Multi-objective optimization

Another note multi-objective optimizations:

From experience as well as mid-level understanding of optimization in general, having multiple optimizations targets is always tricky (but depending on the use case not unsolvable).

If you really wanna keep the goals separate, then comparing solutions to your issue can only be done by strict comparison (e.g. plan A is better than B if it has lower cast AND risk). More technically, you stick to the Pareto Front.

However this often steals you quite some potential, since massive improvements in one metric might result in slight disadvantages in another metric (e.g. you might be able shave of 90% cost by increasing the risk by 5%). Now most people would intuitively decide to take the risk here. So how do you balance the two metrics? What's often done is a linear combination (like total = A * risk + B * cost, A and B being tuning parameters). This obviously has its own issue (like all metrics must "scale" in the same linear way, tuning parameters are tricky to get right).

Also see Multiple-criteria decision-making.

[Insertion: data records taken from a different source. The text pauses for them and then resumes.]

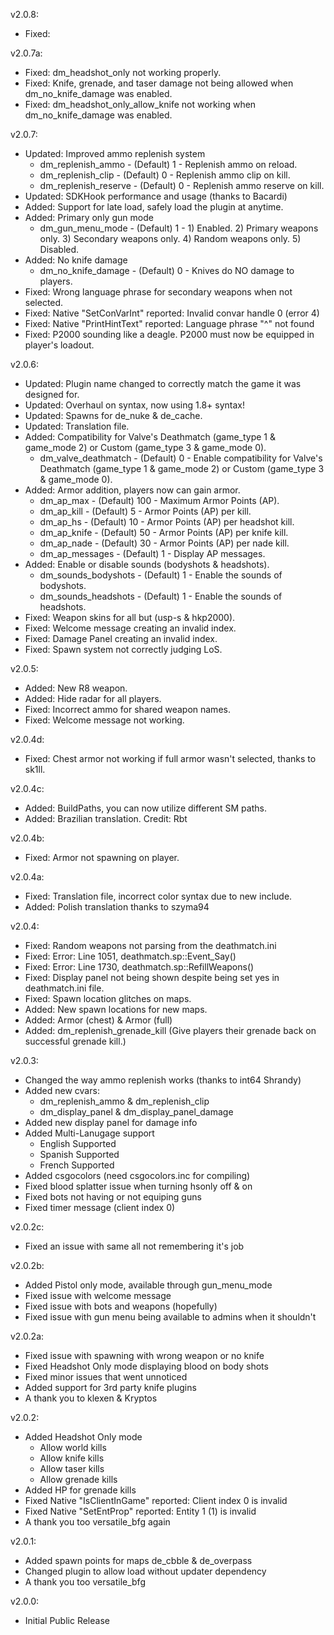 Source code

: v2.0.8:
- Fixed: 

v2.0.7a:
- Fixed: dm_headshot_only not working properly.
- Fixed: Knife, grenade, and taser damage not being allowed when dm_no_knife_damage was enabled.
- Fixed: dm_headshot_only_allow_knife not working when dm_no_knife_damage was enabled.

v2.0.7:
- Updated: Improved ammo replenish system
	- dm_replenish_ammo - (Default) 1 - Replenish ammo on reload.
	- dm_replenish_clip - (Default) 0 - Replenish ammo clip on kill.
	- dm_replenish_reserve - (Default) 0 - Replenish ammo reserve on kill.
- Updated: SDKHook performance and usage (thanks to Bacardi)
- Added: Support for late load, safely load the plugin at anytime.
- Added: Primary only gun mode
	- dm_gun_menu_mode - (Default) 1 - 1) Enabled. 2) Primary weapons only. 3) Secondary weapons only. 4) Random weapons only. 5) Disabled.
- Added: No knife damage
	- dm_no_knife_damage - (Default) 0 - Knives do NO damage to players.
- Fixed: Wrong language phrase for secondary weapons when not selected.
- Fixed: Native "SetConVarInt" reported: Invalid convar handle 0 (error 4)
- Fixed: Native "PrintHintText" reported: Language phrase "^" not found
- Fixed: P2000 sounding like a deagle. P2000 must now be equipped in player's loadout.

v2.0.6:
- Updated: Plugin name changed to correctly match the game it was designed for.
- Updated: Overhaul on syntax, now using 1.8+ syntax!
- Updated: Spawns for de_nuke & de_cache.
- Updated: Translation file.
- Added: Compatibility for Valve's Deathmatch (game_type 1 & game_mode 2) or Custom (game_type 3 & game_mode 0).
	- dm_valve_deathmatch - (Default) 0 - Enable compatibility for Valve's Deathmatch (game_type 1 & game_mode 2) or Custom (game_type 3 & game_mode 0).
- Added: Armor addition, players now can gain armor.
	- dm_ap_max - (Default) 100 - Maximum Armor Points (AP).
	- dm_ap_kill - (Default) 5 - Armor Points (AP) per kill.
	- dm_ap_hs - (Default) 10 - Armor Points (AP) per headshot kill.
	- dm_ap_knife - (Default) 50 - Armor Points (AP) per knife kill.
	- dm_ap_nade - (Default) 30 - Armor Points (AP) per nade kill.
	- dm_ap_messages - (Default) 1 - Display AP messages.
- Added: Enable or disable sounds (bodyshots & headshots).
	- dm_sounds_bodyshots - (Default) 1 - Enable the sounds of bodyshots.
	- dm_sounds_headshots - (Default) 1 - Enable the sounds of headshots.
- Fixed: Weapon skins for all but (usp-s & hkp2000).
- Fixed: Welcome message creating an invalid index.
- Fixed: Damage Panel creating an invalid index.
- Fixed: Spawn system not correctly judging LoS.

v2.0.5:
- Added: New R8 weapon.
- Added: Hide radar for all players.
- Fixed: Incorrect ammo for shared weapon names.
- Fixed: Welcome message not working.

v2.0.4d:
- Fixed: Chest armor not working if full armor wasn't selected, thanks to sk1ll.

v2.0.4c:
- Added: BuildPaths, you can now utilize different SM paths.
- Added: Brazilian translation. Credit: Rbt

v2.0.4b:
- Fixed: Armor not spawning on player.

v2.0.4a:
- Fixed: Translation file, incorrect color syntax due to new include.
- Added: Polish translation thanks to szyma94

v2.0.4:
- Fixed: Random weapons not parsing from the deathmatch.ini
- Fixed: Error: Line 1051, deathmatch.sp::Event_Say()
- Fixed: Error: Line 1730, deathmatch.sp::RefillWeapons()
- Fixed: Display panel not being shown despite being set yes in deathmatch.ini file.
- Fixed: Spawn location glitches on maps.
- Added: New spawn locations for new maps.
- Added: Armor (chest) & Armor (full)
- Added: dm_replenish_grenade_kill (Give players their grenade back on successful grenade kill.)

v2.0.3:
- Changed the way ammo replenish works (thanks to int64 Shrandy)
- Added new cvars:
	- dm_replenish_ammo & dm_replenish_clip
	- dm_display_panel & dm_display_panel_damage
- Added new display panel for damage info
- Added Multi-Lanugage support
	- English Supported
	- Spanish Supported
	- French Supported
- Added csgocolors (need csgocolors.inc for compiling)
- Fixed blood splatter issue when turning hsonly off & on
- Fixed bots not having or not equiping guns
- Fixed timer message (client index 0)

v2.0.2c:
- Fixed an issue with same all not remembering it's job

v2.0.2b:
- Added Pistol only mode, available through gun_menu_mode
- Fixed issue with welcome message
- Fixed issue with bots and weapons (hopefully)
- Fixed issue with gun menu being available to admins when it shouldn't

v2.0.2a:
- Fixed issue with spawning with wrong weapon or no knife
- Fixed Headshot Only mode displaying blood on body shots
- Fixed minor issues that went unnoticed
- Added support for 3rd party knife plugins
- A thank you to klexen & Kryptos

v2.0.2:
- Added Headshot Only mode
	- Allow world kills
	- Allow knife kills
	- Allow taser kills
	- Allow grenade kills
- Added HP for grenade kills
- Fixed Native "IsClientInGame" reported: Client index 0 is invalid
- Fixed Native "SetEntProp" reported: Entity 1 (1) is invalid
- A thank you too versatile_bfg again

v2.0.1:
- Added spawn points for maps de_cbble & de_overpass
- Changed plugin to allow load without updater dependency
- A thank you too versatile_bfg

v2.0.0:
- Initial Public Release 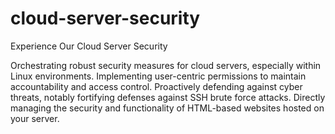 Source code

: # cloud-server-security

Experience Our Cloud Server Security

Orchestrating robust security measures for cloud servers, especially within Linux environments. Implementing user-centric permissions to maintain accountability and access control. Proactively defending against cyber threats, notably fortifying defenses against SSH brute force attacks. Directly managing the security and functionality of HTML-based websites hosted on your server.
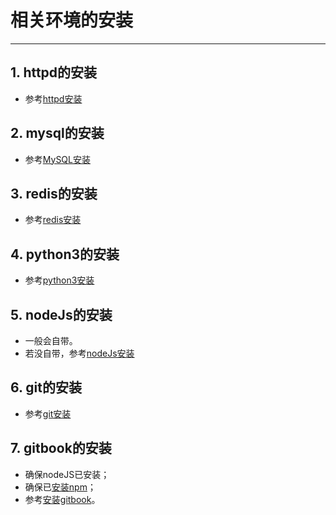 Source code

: # 相关环境的安装

----
## 1. httpd的安装
  * 参考[httpd安装](../centosserver/centos_server_installations.md#4%20httpd)

## 2. mysql的安装
  * 参考[MySQL安装](../centosserver/centos_server_installations.md#1%20MySQL)

## 3. redis的安装
  * 参考[redis安装](../centosserver/centos_server_installations.md#3%20redis)

## 4. python3的安装
  * 参考[python3安装](../centosserver/centos_server_installations.md#5%20安装python3)

## 5. nodeJs的安装
  * 一般会自带。
  * 若没自带，参考[nodeJs安装](../centosserver/centos_server_installations.md#6%20安装nodeJs)

## 6. git的安装
  * 参考[git安装](../centosserver/centos_server_installations.md#2%20Git)

## 7. gitbook的安装
  * 确保nodeJS已安装；
  * 确保已[安装npm](../centosserver/centos_server_installations.md#7%20安装npm)；
  * 参考[安装gitbook](../centosserver/centos_server_installations.md#8%20安装gitbook)。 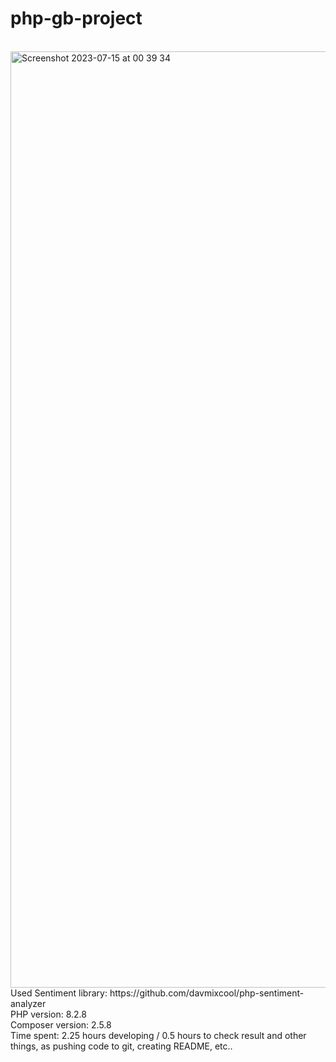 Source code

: # php-gb-project
<br />
<img width="1498" alt="Screenshot 2023-07-15 at 00 39 34" src="https://github.com/Ernest-Kalynych/php-project/assets/60212840/1c0203f9-84c7-4b35-9751-c5ae695b777f">
<br />
 Used Sentiment library: https://github.com/davmixcool/php-sentiment-analyzer <br />
 PHP version: 8.2.8 <br />
 Composer version: 2.5.8 <br />
 Time spent:  2.25 hours developing / 0.5 hours to check result and other things, as pushing code to git, creating README, etc..
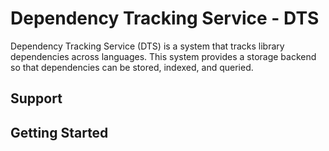 # Dependency Tracking Service - DTS

Dependency Tracking Service (DTS) is a system that tracks library dependencies across languages.
This system provides a storage backend so that dependencies can be stored, indexed, and queried.

## Support

## Getting Started


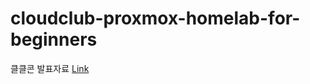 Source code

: # cloudclub-proxmox-homelab-for-beginners
클클콘 발표자료
[Link](https://cybecho.github.io/cloudclub-proxmox-homelab-for-beginners/)
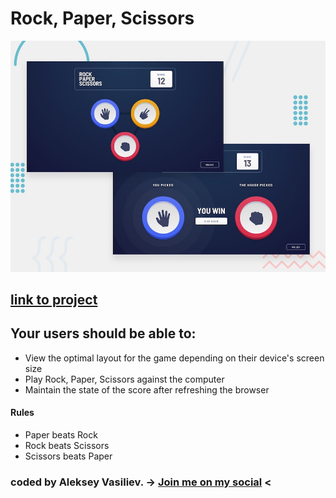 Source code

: # Rock, Paper, Scissors

![Design preview for the Rock, Paper, Scissors coding challenge](./design/desktop-preview.jpg)

## [link to project](https://todo-app-smoky-nine.vercel.app/)

## Your users should be able to:

- View the optimal layout for the game depending on their device's screen size
- Play Rock, Paper, Scissors against the computer
- Maintain the state of the score after refreshing the browser 

#### Rules

- Paper beats Rock
- Rock beats Scissors
- Scissors beats Paper

### coded by Aleksey Vasiliev. -> [Join me on my social](https://vk.com/alekseyvy) <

liurenjie1024 commented 2 years ago

Also some other problems with egg:

  1. cascades optimizers is not just enumeration of equivalent logical/physical plans, it has some techniques for branch-bounding, e.g. skip alternatives with higher cost
  2. Some algorithms may need to customize memo data structure, such as materialized view matching algorithm: https://dl.acm.org/doi/abs/10.1145/1066157.1066179
mingmwang commented 2 years ago

Nice discussion!

I see many people raised the points to build the volcano/cascades style planner for DataFusion, either on Egg or to build from scratch. To implement a cascades style planner, usually there are three parts: 1: The optimizer framework, including the memo structure which consists of group of expressions, the search and prune tasks, duplicate detection etc. 2: Rule sets consist of the transformation rules and implementation rules. 3: Cost model, stats estimation.

The whole search and prune algorithm is performed by the specific tasks. It defines five different types of optimization tasks: Group Optimization; Group Exploration; Expression Optimization; Input Optimization; Rule Application.

image

Compared to a traditional heuristic planner, a cascades style optimizer is much more complex. But the most difficult and challenge work is in the Part 3, the stats estimation. Even we can collect all the necessary stats like rows counts, cardinality and histogram for all the columns, make them correct and up to date, it is still hard to derive the correct stats from bottom leaf operators(table scan) to the top operators. There are many papers regarding stats estimation, lot of maths and magic.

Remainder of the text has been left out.